Start of Source data

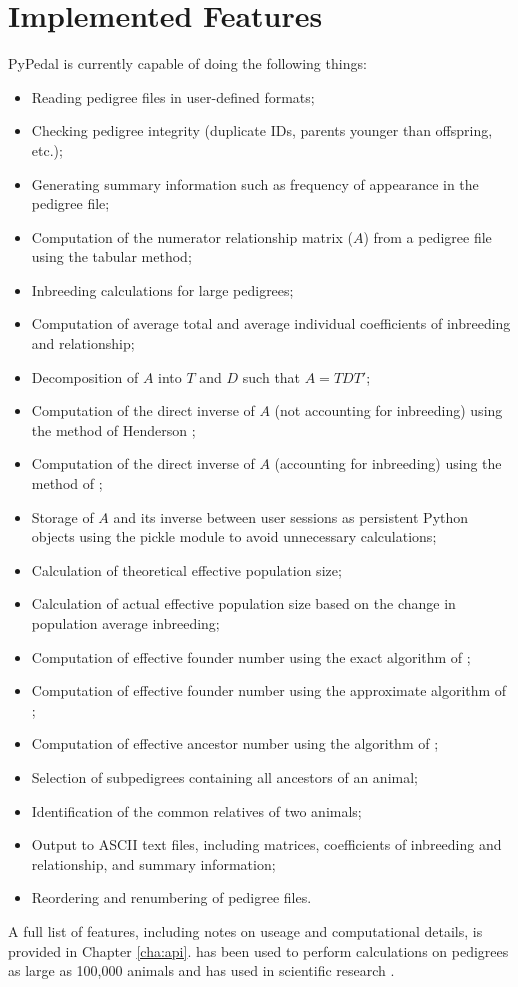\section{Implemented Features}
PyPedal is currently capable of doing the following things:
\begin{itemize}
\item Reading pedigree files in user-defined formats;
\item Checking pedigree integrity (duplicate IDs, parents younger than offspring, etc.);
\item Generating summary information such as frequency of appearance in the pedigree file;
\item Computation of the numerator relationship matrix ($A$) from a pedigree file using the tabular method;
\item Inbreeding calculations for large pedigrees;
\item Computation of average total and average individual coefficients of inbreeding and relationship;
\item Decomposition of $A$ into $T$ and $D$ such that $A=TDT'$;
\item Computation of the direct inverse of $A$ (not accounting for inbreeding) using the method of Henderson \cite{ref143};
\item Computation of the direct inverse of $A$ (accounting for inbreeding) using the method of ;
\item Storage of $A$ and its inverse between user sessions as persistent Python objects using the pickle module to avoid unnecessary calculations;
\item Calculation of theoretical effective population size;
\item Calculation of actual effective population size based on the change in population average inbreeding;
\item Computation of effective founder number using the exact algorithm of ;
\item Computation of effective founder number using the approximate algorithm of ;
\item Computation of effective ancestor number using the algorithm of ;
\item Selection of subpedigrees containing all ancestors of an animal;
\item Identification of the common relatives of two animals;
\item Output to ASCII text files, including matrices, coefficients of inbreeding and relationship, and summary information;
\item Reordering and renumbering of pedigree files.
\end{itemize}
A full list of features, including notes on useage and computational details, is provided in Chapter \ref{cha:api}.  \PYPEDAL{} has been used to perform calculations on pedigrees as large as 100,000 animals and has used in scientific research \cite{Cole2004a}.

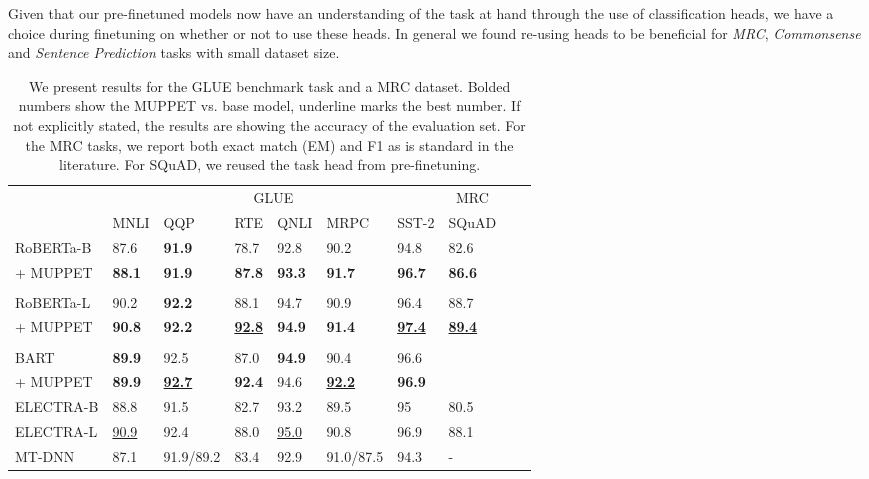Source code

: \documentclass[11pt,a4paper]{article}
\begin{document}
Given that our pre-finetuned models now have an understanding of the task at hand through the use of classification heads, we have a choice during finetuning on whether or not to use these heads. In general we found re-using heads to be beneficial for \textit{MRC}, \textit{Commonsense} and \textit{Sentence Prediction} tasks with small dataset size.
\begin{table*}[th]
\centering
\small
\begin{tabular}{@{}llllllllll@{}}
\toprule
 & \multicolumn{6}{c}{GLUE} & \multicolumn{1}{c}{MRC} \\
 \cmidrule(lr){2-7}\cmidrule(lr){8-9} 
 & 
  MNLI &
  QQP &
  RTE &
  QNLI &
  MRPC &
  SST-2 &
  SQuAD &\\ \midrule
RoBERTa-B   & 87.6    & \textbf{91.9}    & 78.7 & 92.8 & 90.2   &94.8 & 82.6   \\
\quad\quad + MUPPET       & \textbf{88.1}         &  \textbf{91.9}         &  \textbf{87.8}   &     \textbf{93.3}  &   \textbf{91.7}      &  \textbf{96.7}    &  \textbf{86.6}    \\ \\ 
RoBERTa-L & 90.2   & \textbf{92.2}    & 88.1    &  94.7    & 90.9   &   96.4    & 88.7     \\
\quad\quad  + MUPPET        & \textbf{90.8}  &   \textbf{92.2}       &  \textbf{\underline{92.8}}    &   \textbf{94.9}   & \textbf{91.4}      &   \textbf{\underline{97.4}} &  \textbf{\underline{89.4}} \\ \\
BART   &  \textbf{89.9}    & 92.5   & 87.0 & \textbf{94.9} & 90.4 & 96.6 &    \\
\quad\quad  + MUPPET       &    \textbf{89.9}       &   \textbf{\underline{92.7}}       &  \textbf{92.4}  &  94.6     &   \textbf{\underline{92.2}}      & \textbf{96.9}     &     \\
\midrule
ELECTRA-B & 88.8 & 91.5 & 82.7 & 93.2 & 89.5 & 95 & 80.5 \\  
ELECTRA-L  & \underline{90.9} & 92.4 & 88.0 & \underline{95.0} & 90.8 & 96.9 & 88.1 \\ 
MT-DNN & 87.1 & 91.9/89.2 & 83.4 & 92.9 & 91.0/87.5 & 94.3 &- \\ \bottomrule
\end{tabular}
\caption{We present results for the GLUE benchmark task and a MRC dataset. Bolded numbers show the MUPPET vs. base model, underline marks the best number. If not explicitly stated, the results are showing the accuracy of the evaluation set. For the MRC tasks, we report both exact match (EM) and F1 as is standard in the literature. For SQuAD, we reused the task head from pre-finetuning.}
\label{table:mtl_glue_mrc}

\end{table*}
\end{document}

End of Source data
Start of Source data

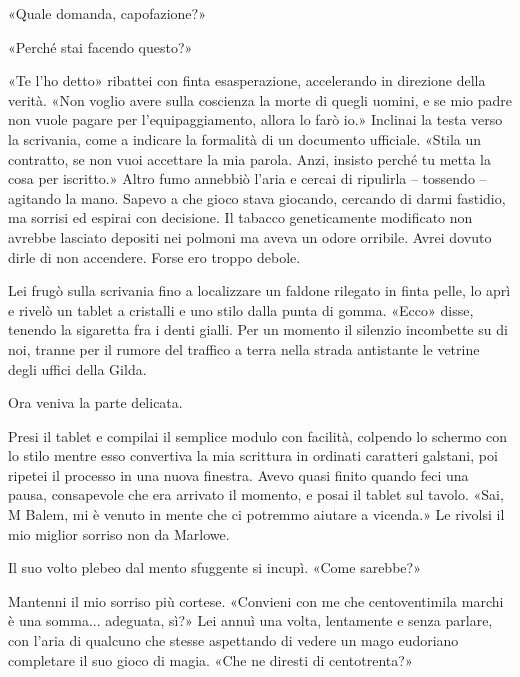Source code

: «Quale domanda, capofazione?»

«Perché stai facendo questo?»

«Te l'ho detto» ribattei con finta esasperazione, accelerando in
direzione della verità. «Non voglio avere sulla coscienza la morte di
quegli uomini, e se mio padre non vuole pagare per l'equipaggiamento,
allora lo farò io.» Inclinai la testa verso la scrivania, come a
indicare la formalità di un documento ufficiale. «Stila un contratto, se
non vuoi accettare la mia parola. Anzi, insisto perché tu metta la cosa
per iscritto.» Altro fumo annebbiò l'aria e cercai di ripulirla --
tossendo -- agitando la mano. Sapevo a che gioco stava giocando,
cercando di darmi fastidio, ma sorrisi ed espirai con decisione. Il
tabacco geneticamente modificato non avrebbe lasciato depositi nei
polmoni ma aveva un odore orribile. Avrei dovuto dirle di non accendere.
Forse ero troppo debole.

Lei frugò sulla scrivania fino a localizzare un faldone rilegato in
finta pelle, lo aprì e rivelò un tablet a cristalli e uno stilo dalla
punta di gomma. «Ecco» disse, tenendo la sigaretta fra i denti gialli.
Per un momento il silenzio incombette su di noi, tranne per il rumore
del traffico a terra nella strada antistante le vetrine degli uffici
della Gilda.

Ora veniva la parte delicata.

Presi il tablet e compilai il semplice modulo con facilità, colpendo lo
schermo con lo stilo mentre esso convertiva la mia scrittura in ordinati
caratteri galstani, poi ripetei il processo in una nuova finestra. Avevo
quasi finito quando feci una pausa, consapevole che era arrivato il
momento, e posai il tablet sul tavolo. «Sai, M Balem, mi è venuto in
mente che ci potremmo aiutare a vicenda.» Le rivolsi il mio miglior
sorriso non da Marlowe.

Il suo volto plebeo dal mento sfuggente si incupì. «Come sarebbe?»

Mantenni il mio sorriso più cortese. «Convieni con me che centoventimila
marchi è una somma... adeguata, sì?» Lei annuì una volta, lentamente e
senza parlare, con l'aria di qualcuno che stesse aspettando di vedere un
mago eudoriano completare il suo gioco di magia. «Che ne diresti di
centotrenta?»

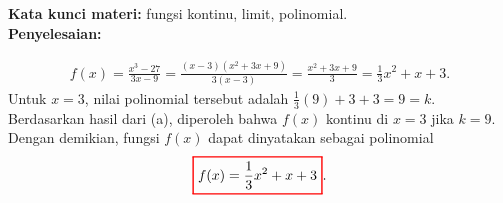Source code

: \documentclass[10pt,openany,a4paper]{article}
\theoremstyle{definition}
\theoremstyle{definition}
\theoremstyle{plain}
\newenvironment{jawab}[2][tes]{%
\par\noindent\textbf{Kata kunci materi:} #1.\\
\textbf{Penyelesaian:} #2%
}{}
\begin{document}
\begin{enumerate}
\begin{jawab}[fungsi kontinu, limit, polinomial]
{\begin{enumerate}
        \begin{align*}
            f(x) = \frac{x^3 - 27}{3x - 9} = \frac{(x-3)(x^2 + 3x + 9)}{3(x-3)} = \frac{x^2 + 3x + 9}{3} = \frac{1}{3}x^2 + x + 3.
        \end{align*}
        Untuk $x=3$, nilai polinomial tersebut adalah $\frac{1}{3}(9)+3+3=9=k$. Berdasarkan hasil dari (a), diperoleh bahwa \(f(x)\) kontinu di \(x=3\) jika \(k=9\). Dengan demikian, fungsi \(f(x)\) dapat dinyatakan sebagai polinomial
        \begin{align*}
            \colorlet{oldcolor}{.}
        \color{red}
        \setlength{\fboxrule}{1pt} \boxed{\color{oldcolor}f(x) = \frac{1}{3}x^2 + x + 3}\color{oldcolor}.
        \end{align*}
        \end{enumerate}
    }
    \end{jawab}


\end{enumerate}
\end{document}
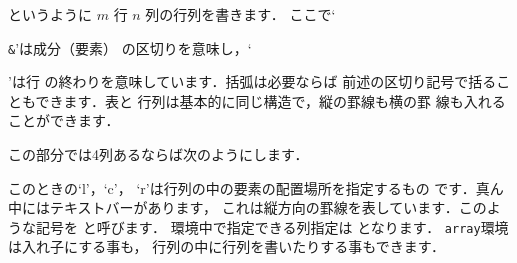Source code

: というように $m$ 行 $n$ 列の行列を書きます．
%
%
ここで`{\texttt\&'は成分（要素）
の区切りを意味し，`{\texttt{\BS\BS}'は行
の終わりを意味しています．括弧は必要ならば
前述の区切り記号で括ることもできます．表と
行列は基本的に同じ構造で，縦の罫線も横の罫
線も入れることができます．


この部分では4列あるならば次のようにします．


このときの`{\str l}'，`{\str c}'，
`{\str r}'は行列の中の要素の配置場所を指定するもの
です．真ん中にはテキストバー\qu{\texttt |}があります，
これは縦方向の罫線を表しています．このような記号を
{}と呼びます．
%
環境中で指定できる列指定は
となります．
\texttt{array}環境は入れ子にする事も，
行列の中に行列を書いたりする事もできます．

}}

End of Source data
Start of Source data

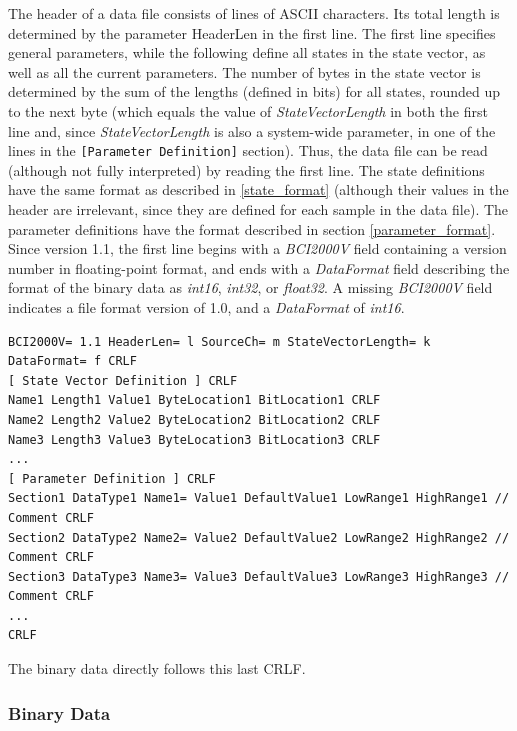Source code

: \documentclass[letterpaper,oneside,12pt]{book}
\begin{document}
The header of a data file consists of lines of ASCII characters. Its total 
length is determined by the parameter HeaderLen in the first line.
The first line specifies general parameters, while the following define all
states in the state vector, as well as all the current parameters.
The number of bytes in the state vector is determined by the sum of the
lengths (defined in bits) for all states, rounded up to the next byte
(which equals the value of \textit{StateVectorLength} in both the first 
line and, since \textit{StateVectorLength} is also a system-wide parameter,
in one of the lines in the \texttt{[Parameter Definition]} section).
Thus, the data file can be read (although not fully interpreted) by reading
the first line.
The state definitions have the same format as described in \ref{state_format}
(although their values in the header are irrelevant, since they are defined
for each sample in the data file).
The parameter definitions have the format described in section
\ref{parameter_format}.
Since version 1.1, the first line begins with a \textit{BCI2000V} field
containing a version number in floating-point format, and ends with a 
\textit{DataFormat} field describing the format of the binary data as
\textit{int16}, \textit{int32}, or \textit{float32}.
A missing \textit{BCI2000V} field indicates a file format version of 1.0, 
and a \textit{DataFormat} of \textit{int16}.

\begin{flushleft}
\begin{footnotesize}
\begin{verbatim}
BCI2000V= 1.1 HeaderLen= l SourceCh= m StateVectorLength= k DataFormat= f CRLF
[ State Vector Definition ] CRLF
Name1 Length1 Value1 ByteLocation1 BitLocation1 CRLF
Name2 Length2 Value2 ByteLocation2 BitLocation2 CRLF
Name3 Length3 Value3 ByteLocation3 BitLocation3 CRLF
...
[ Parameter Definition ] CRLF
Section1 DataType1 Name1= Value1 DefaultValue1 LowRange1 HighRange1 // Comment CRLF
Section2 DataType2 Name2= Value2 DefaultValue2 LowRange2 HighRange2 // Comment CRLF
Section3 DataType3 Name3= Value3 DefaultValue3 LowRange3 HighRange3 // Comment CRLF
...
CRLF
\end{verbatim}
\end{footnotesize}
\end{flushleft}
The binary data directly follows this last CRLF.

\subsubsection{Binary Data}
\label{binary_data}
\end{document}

End of Source data

Lines containing the word "that" are to be pulled from the records and copied.

Task result =
\item Decomposition of $A$ into $T$ and $D$ such that $A=TDT'$;
Given that our pre-finetuned models now have an understanding of the task at hand through the use of classification heads, we have a choice during finetuning on whether or not to use these heads. In general we found re-using heads to be beneficial for \textit{MRC}, \textit{Commonsense} and \textit{Sentence Prediction} tasks with small dataset size.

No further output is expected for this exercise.